Févela, Louis
Biographie
Né vers 1805. Cordonnier. Il combattit place de Grève, à la caserne de Babylone et au Louvre, où il fut blessé à la cuisse droite. Obligé de quitter Paris, faute d’ouvrage, il fut oublié sur les listes des combattants de Juillet récompensés. Le 10 juin 1831, il écrivit au roi, expliquant qu’il s’était plusieurs fois présenté chez le général Fabvier, à qui il n’avait pu parler mais qui lui avait remis, par son aide de camp, une lettre de recommandation pour Tonnet, membre de la Commission des récompenses nationales, lettre dans laquelle il expliquait que Févela avait été complétement oublié et qu’il convenait de vérifier ses réclamations. Il joignait à sa demande le certificat suivant : « Je, soussigné, P., L., N., Pepin, sergent-major de la 1re compagnie, 3e bataillon, VIIe légion, certifie à qui il appartiendra que M. Louis Fevela (sic), cordonnier, âgé de vingt-six ans, m’a confié un certificat, qui lui a été délivré le 6 août dernier, constatant qu’il a combattu dans les trois jours mémorables de juillet, tant à la place de Grève, au Louvre (où il a été blessé à la cuisse droite) qu’à la caserne de Babylone.
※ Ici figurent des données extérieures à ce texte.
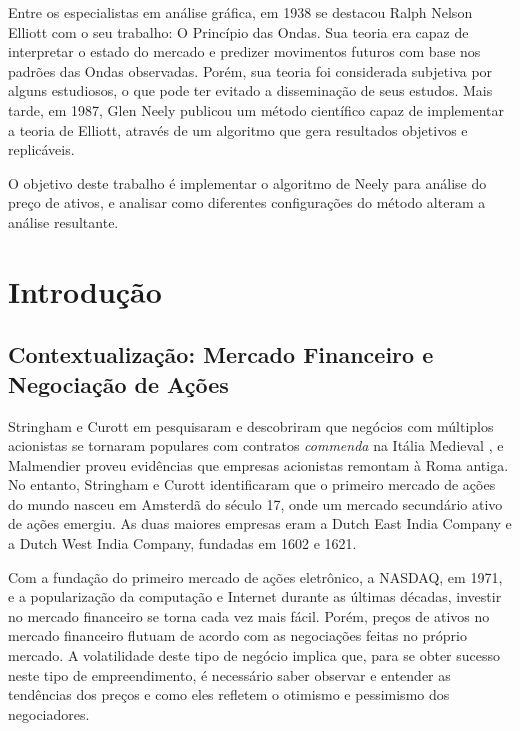 \documentclass[12pt]{article}
\begin{document}
Entre os especialistas em análise gráfica, em 1938 se destacou Ralph Nelson Elliott com
o seu trabalho: O Princípio das Ondas.
Sua teoria era capaz de interpretar o estado do mercado e predizer movimentos futuros com
base nos padrões das Ondas observadas. Porém, sua teoria foi considerada subjetiva por alguns
estudiosos, o que pode ter evitado a disseminação de seus estudos. Mais tarde, em 1987,
Glen Neely publicou um método científico capaz de implementar a teoria de Elliott, através
de um algoritmo que gera resultados objetivos e replicáveis.

O objetivo deste trabalho é implementar o algoritmo de Neely para análise do preço de ativos,
e analisar como diferentes configurações do método alteram a análise resultante.

\newpage


{}
\listoffigures

\newpage
{}
{}
\listoftables

\newpage

{}
\tableofcontents

\newpage

\pagestyle{plain}

\section{Introdução}
\subsection{Contextualização: Mercado Financeiro e Negociação de Ações} \label{sec:Stockmarket}

Stringham e Curott em \cite{StringhamCurott:2015} pesquisaram e descobriram que 
negócios com múltiplos acionistas se tornaram populares com contratos \textit{commenda}
na Itália Medieval \cite{Greif:2006}, e Malmendier \cite{Malmendier:2009} proveu evidências
que empresas acionistas remontam à Roma antiga. No entanto, Stringham e Curott identificaram
que o primeiro mercado de ações do mundo nasceu em Amsterdã do século 17, onde um mercado
secundário ativo de ações emergiu. As duas maiores empresas eram a Dutch East India Company
e a Dutch West India Company, fundadas em 1602 e 1621. 

Com a fundação do primeiro mercado de ações eletrônico, a NASDAQ, em 1971, e a popularização
da computação e Internet durante as últimas décadas, investir no mercado financeiro se
torna cada vez mais fácil. Porém, preços de ativos no mercado financeiro flutuam de acordo
com as negociações feitas no próprio mercado. A volatilidade deste tipo de negócio implica
que, para se obter sucesso neste tipo de empreendimento, é necessário saber observar e entender
as tendências dos preços e como eles refletem o otimismo e pessimismo dos negociadores.
\end{document}
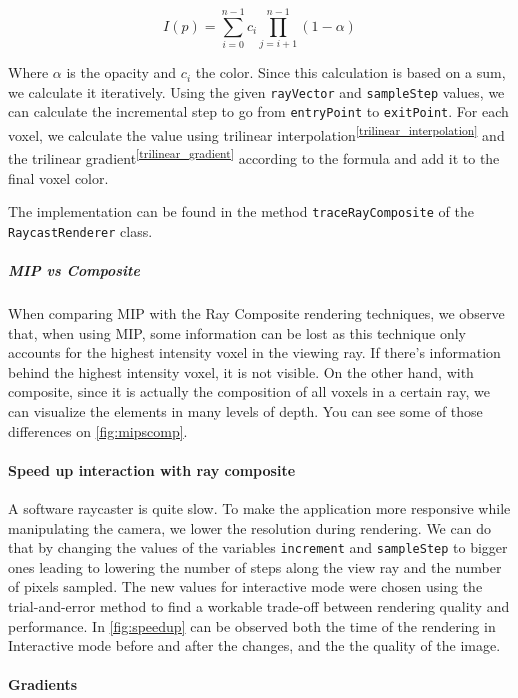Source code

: \documentclass[a4paper]{article}
\begin{document}
$$I(p)=\sum^{n-1}_{i=0}c_i\prod^{n-1}_{j=i+1}(1-\alpha)$$

Where $\alpha$ is the opacity and $c_i$ the color. Since this calculation is based on a sum, we calculate it iteratively. Using the given {\tt rayVector} and {\tt sampleStep} values, we can calculate the incremental step to go from {\tt entryPoint} to {\tt exitPoint}. For each voxel, we calculate the value using trilinear interpolation\textsuperscript{\autoref{trilinear_interpolation}} and the trilinear gradient\textsuperscript{\autoref{trilinear_gradient}} according to the formula and add it to the final voxel color.

The implementation can be found in the method {\tt traceRayComposite} of the {\tt RaycastRenderer} class.

\subparagraph{MIP vs Composite}

When comparing MIP with the Ray Composite rendering techniques, we observe that, when using MIP, some information can be lost as this technique only accounts for the highest intensity voxel in the viewing ray. If there's information behind the highest intensity voxel, it is not visible. On the other hand, with composite, since it is actually the composition of all voxels in a certain ray, we can visualize the elements in many levels of depth. You can see some of those differences on \autoref{fig:mipscomp}.

\paragraph{Speed up interaction with ray composite}
\label{speed_up}

A software raycaster is quite slow. To make the application more responsive while manipulating the camera, we lower the resolution during rendering. We can do that by changing the values of the variables {\tt increment} and {\tt sampleStep} to bigger ones leading to lowering the number of steps along the view ray and the number of pixels sampled.  The new values for interactive mode were chosen using the trial-and-error method to find a workable trade-off between rendering quality and performance. In \autoref{fig:speedup} can be observed both the time of the rendering in Interactive mode before and after the changes, and the the quality of the image.

\paragraph{Gradients}
\label{subsec:gradients}
\end{document}
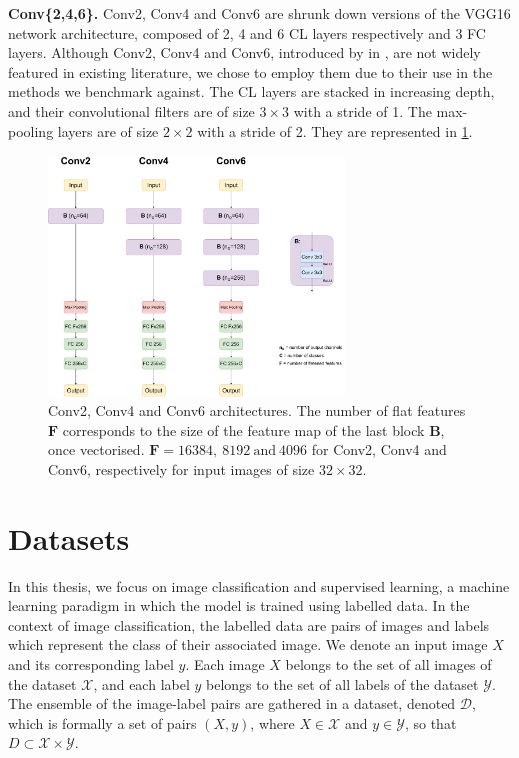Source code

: \noindent \textbf{Conv\{2,4,6\}.} Conv2, Conv4 and Conv6 are shrunk down
versions of the VGG16 network architecture, composed of 2, 4 and 6 \ac{CL}
layers respectively and 3 \ac{FC} layers. Although Conv2, Conv4 and Conv6,
introduced by \citeauthor{DBLP:conf/iclr/FrankleC19} in
\cite{DBLP:conf/iclr/FrankleC19}, are not widely featured in existing
literature, we chose to employ them due to their use in the methods we benchmark
against. The \ac{CL} layers are stacked in increasing depth, and their
convolutional filters are of size $3\times 3$ with a stride of 1. The
max-pooling layers are of size $2\times 2$ with a stride of 2. They are
represented in \cref{fig:dlo:conv246}.\\

\begin{figure}[htbp]
  \centering
  \includegraphics[width=0.7\textwidth]{chapter_dlo/assets/conv246.pdf}
  \caption{Conv2, Conv4 and Conv6 architectures. The number of flat features
  $\mathbf{F}$ corresponds to the size of the feature map of the last block
  $\mathbf{B}$, once vectorised. $\mathbf{F}=16384, ~8192~ \text{and}~ 4096$ for Conv2, Conv4
  and Conv6, respectively for input images of size $32\times 32$.}
  \label{fig:dlo:conv246}
\end{figure}


\section{Datasets}\label{sec:dlo:datasets}

In this thesis, we focus on image classification and supervised learning, a
machine learning paradigm in which the model is trained using labelled data. In
the context of image classification, the labelled data are pairs of images and
labels which represent the class of their associated image. We denote an input
image $X$ and its corresponding label $y$. Each image $X$ belongs to the set of
all images of the dataset $\mathcal{X}$, and each label $y$ belongs to the set
of all labels of the dataset $\mathcal{Y}$. The ensemble of the image-label
pairs are gathered in a dataset, denoted $\mathcal{D}$, which is formally a set
of pairs $(X, y)$, where $X \in \mathcal{X}$ and $y \in \mathcal{Y}$, so that $D
\subset \mathcal{X} \times \mathcal{Y}$. \\

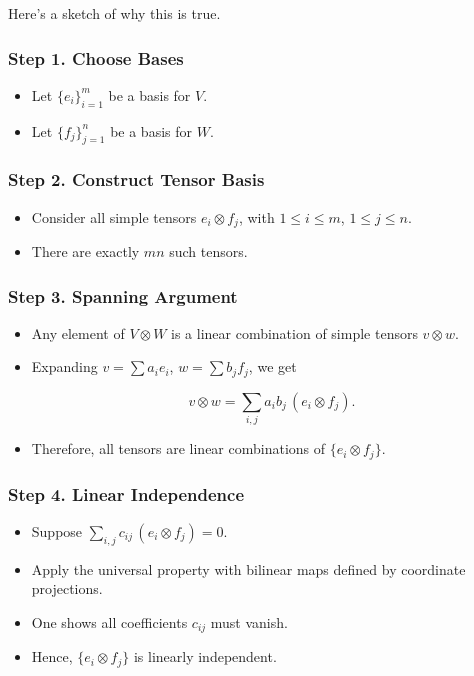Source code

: \documentclass[
  letterpaper,
  DIV=11,
  numbers=noendperiod]{scrreprt}
\providecommand{\tightlist}{%
  \setlength{\itemsep}{0pt}\setlength{\parskip}{0pt}}
\begin{document}
Here's a sketch of why this is true.

\subsubsection{Step 1. Choose Bases}\label{step-1.-choose-bases}

\begin{itemize}
\tightlist
\item
  Let \(\{e_i\}_{i=1}^m\) be a basis for \(V\).
\item
  Let \(\{f_j\}_{j=1}^n\) be a basis for \(W\).
\end{itemize}

\subsubsection{Step 2. Construct Tensor
Basis}\label{step-2.-construct-tensor-basis}

\begin{itemize}
\tightlist
\item
  Consider all simple tensors \(e_i \otimes f_j\), with
  \(1 \leq i \leq m\), \(1 \leq j \leq n\).
\item
  There are exactly \(mn\) such tensors.
\end{itemize}

\subsubsection{Step 3. Spanning
Argument}\label{step-3.-spanning-argument}

\begin{itemize}
\item
  Any element of \(V \otimes W\) is a linear combination of simple
  tensors \(v \otimes w\).
\item
  Expanding \(v = \sum a_i e_i\), \(w = \sum b_j f_j\), we get

  \[
  v \otimes w = \sum_{i,j} a_i b_j \,(e_i \otimes f_j).
  \]
\item
  Therefore, all tensors are linear combinations of
  \(\{e_i \otimes f_j\}\).
\end{itemize}

\subsubsection{Step 4. Linear
Independence}\label{step-4.-linear-independence}

\begin{itemize}
\tightlist
\item
  Suppose \(\sum_{i,j} c_{ij} \, (e_i \otimes f_j) = 0\).
\item
  Apply the universal property with bilinear maps defined by coordinate
  projections.
\item
  One shows all coefficients \(c_{ij}\) must vanish.
\item
  Hence, \(\{e_i \otimes f_j\}\) is linearly independent.
\end{itemize}
\end{document}

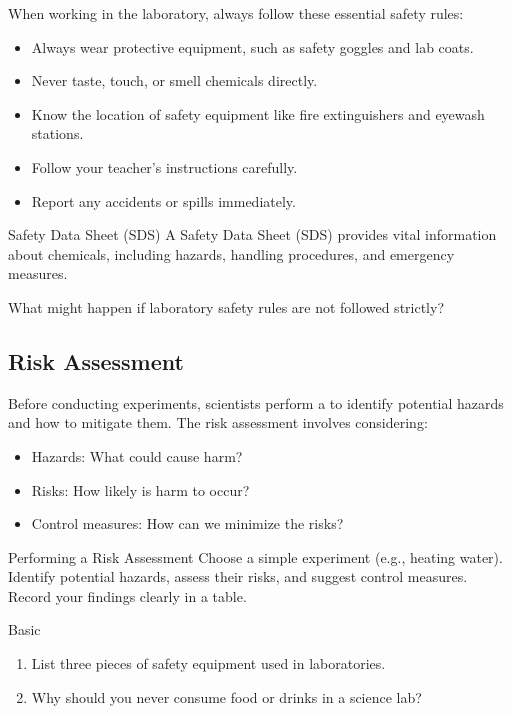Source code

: When working in the laboratory, always follow these essential safety rules:

\begin{itemize}
    \item Always wear protective equipment, such as safety goggles and lab coats.
    \item Never taste, touch, or smell chemicals directly.
    \item Know the location of safety equipment like fire extinguishers and eyewash stations.
    \item Follow your teacher's instructions carefully.
    \item Report any accidents or spills immediately.
\end{itemize}

\begin{keyconcept}{Safety Data Sheet (SDS)}
A Safety Data Sheet (SDS) provides vital information about chemicals, including hazards, handling procedures, and emergency measures.
\end{keyconcept}

\begin{stopandthink}
What might happen if laboratory safety rules are not followed strictly?
\end{stopandthink}

\subsection{Risk Assessment}

Before conducting experiments, scientists perform a  to identify potential hazards and how to mitigate them. The risk assessment involves considering:

\begin{itemize}
    \item Hazards: What could cause harm?
    \item Risks: How likely is harm to occur?
    \item Control measures: How can we minimize the risks?
\end{itemize}

\begin{investigation}{Performing a Risk Assessment}
Choose a simple experiment (e.g., heating water). Identify potential hazards, assess their risks, and suggest control measures. Record your findings clearly in a table.
\end{investigation}

\begin{tieredquestions}{Basic}
\begin{enumerate}
    \item List three pieces of safety equipment used in laboratories.
    \item Why should you never consume food or drinks in a science lab?
\end{enumerate}
\end{tieredquestions}

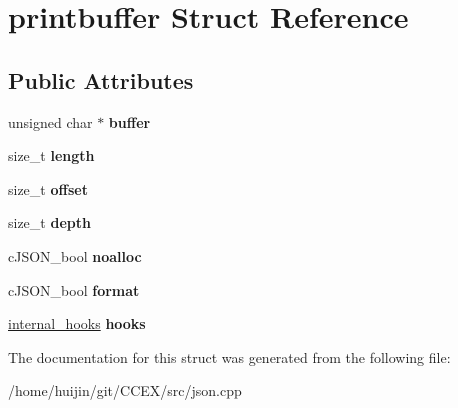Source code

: \hypertarget{structprintbuffer}{\section{printbuffer Struct Reference}
\label{structprintbuffer}
}
\subsection*{Public Attributes}
\begin{DoxyCompactItemize}
\item 
\hypertarget{structprintbuffer_a754f63618e91db99f7ab6cfc4e629013}{unsigned char $\ast$ {\bfseries buffer}}\label{structprintbuffer_a754f63618e91db99f7ab6cfc4e629013}

\item 
\hypertarget{structprintbuffer_a1a679f8b6fe9b413fb3a87203b0f5bc8}{size\-\_\-t {\bfseries length}}\label{structprintbuffer_a1a679f8b6fe9b413fb3a87203b0f5bc8}

\item 
\hypertarget{structprintbuffer_a3ed6f9d24d6591047680492a962dc7c9}{size\-\_\-t {\bfseries offset}}\label{structprintbuffer_a3ed6f9d24d6591047680492a962dc7c9}

\item 
\hypertarget{structprintbuffer_aa7311b5da38ff8d1737824c611b48732}{size\-\_\-t {\bfseries depth}}\label{structprintbuffer_aa7311b5da38ff8d1737824c611b48732}

\item 
\hypertarget{structprintbuffer_aa2a7966b71dc3535e4e3789c33ec5368}{c\-J\-S\-O\-N\-\_\-bool {\bfseries noalloc}}\label{structprintbuffer_aa2a7966b71dc3535e4e3789c33ec5368}

\item 
\hypertarget{structprintbuffer_a75d3f480f5308e7f4afecf30e11277ef}{c\-J\-S\-O\-N\-\_\-bool {\bfseries format}}\label{structprintbuffer_a75d3f480f5308e7f4afecf30e11277ef}

\item 
\hypertarget{structprintbuffer_a43a8b3bcc644432f12f5aed5159d2520}{\hyperlink{structinternal__hooks}{internal\-\_\-hooks} {\bfseries hooks}}\label{structprintbuffer_a43a8b3bcc644432f12f5aed5159d2520}

\end{DoxyCompactItemize}


The documentation for this struct was generated from the following file\-:\begin{DoxyCompactItemize}
\item 
/home/huijin/git/\-C\-C\-E\-X/src/json.\-cpp\end{DoxyCompactItemize}
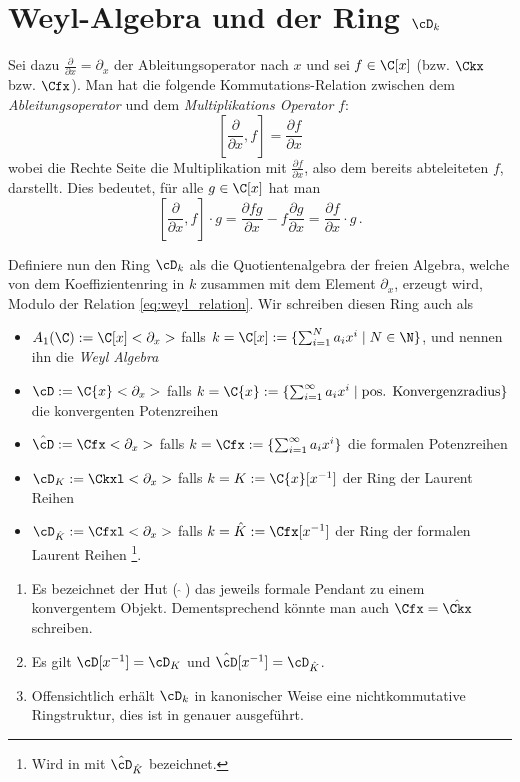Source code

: \section{Weyl-Algebra und der Ring $\cD_k$}
Sei dazu $\frac{\partial}{\partial x}=\partial_x$ der Ableitungsoperator nach
$x$ und sei $f \in \C[x]$ (bzw. $\Ckx$ bzw. $\Cfx$).
Man hat die folgende
Kommutations-Relation zwischen dem \emph{Ableitungsoperator} und dem
\emph{Multiplikations Operator} $f$:
\begin{equation}\label{eq:weyl_relation}
[\frac{\partial}{\partial x},f]=\frac{\partial f}{\partial x}
\end{equation}
wobei die Rechte Seite die Multiplikation mit $\frac{\partial f}{\partial x}$,
also dem bereits abteleiteten $f$, darstellt. Dies bedeutet, für alle
$g\in\C[x]$ hat man
\[
[\frac{\partial}{\partial x},f]\cdot g
=\frac{\partial fg}{\partial x} - f\frac{\partial g}{\partial x}
=\frac{\partial f}{\partial x} \cdot g \,.
\]
\begin{defn}
Definiere nun den Ring $\cD_k$ als die Quotientenalgebra der freien Algebra,
welche von dem Koeffizientenring in $k$ zusammen mit dem Element $\partial_x$,
erzeugt wird, Modulo der Relation \eqref{eq:weyl_relation}.  Wir schreiben
diesen Ring auch als
\begin{itemize}
\item $A_1(\C):=\C[x]<\partial_x>$ falls $k=\C[x]:=\{ \sum^{N}_{i=1}a_ix^i \mid
  N\in \N \}$, und nennen ihn die \emph{Weyl Algebra}
\item $\cD:=\C\{x\}<\partial_x>$ falls $k=\C\{x\}:=\{ \sum^{\infty}_{i=1}a_ix^i
  \mid \mbox{pos.  Konvergenzradius}\}$ die konvergenten Potenzreihen
\item $\hat\cD:=\Cfx<\partial_x>$ falls $k=\Cfx:=\{\sum^{\infty}_{i=1}a_ix^i\}$
  die formalen Potenzreihen
\item $\cD_K:=\Ckxl<\partial_x>$ falls
$k=K:=\C\{x\}[x^{-1}]$ der Ring der Laurent Reihen
\item $\cD_{\hat K}:=\Cfxl<\partial_x>$ falls $k=\hat
K:=\Cfx[x^{-1}]$ der Ring der formalen Laurent Reihen
\footnote{Wird in \cite{ZulaBarbara} mit $\hat\cD_{\hat K}$ bezeichnet.}.
\end{itemize}
\end{defn}
\begin{bem}
\begin{enumerate}
\item Es bezeichnet der Hut ($ \, \hat \,\, $) das jeweils formale Pendant
zu einem konvergentem Objekt. Dementsprechend könnte man auch $\Cfx=\hat{\Ckx}$
schreiben.
\item Es gilt $\cD[x^{-1}]=\cD_K$ und $\hat \cD[x^{-1}]=\cD_{\hat K}$.
\item Offensichtlich erhält $\cD_k$ in kanonischer Weise eine nichtkommutative
Ringstruktur, dies ist in \cite[Kapittel 2 Section 1]{ZulaBarbara} genauer
ausgeführt.
\end{enumerate}
\end{bem}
Ledit certificat, signé par M. Bailly, capitaine de la Charte. » Signé, le 17 mai 1831 : Pepin, sergent-major à la 1re compagnie du 3e bataillon de la VIIe légion de la garde nationale, demeurant 72, rue du Temple ; Pelletier, demeurant 12, rue Portefoin. Il lui fut répondu par la circulaire faisant valoir que les travaux de la Commission des récompenses nationales étaient terminés et qu’en conséquence, il ne pouvait pas être donné suite à sa demande. Il déposa, en juillet 1831, un dossier à la Commission des Réclamants, sise 10, rue Bourg-Labbé puis 6, rue Dalayrac, afin d’obtenir la Croix de Juillet. On trouve aussi dans son dossier le certificat suivant : « Nous, adjoint au maire de la commune de Courbevoie, certifions que le sieur Févela, Louis est domicilié en cette commune depuis huit mois, profession de cordonnier, et qu’il n’est rien à notre connaissance qui soit nuisible à sa moralité. » Signé à Courbevoie, le 16 juillet 1831 : Durand. En 1831, il travaillait et chez Humbert, 53, rue de Seine à Neuilly (Seine) et demeurait 27, rue Saint-Denis à Courbevoie en 1831. Archives nationales F/1dIII/55.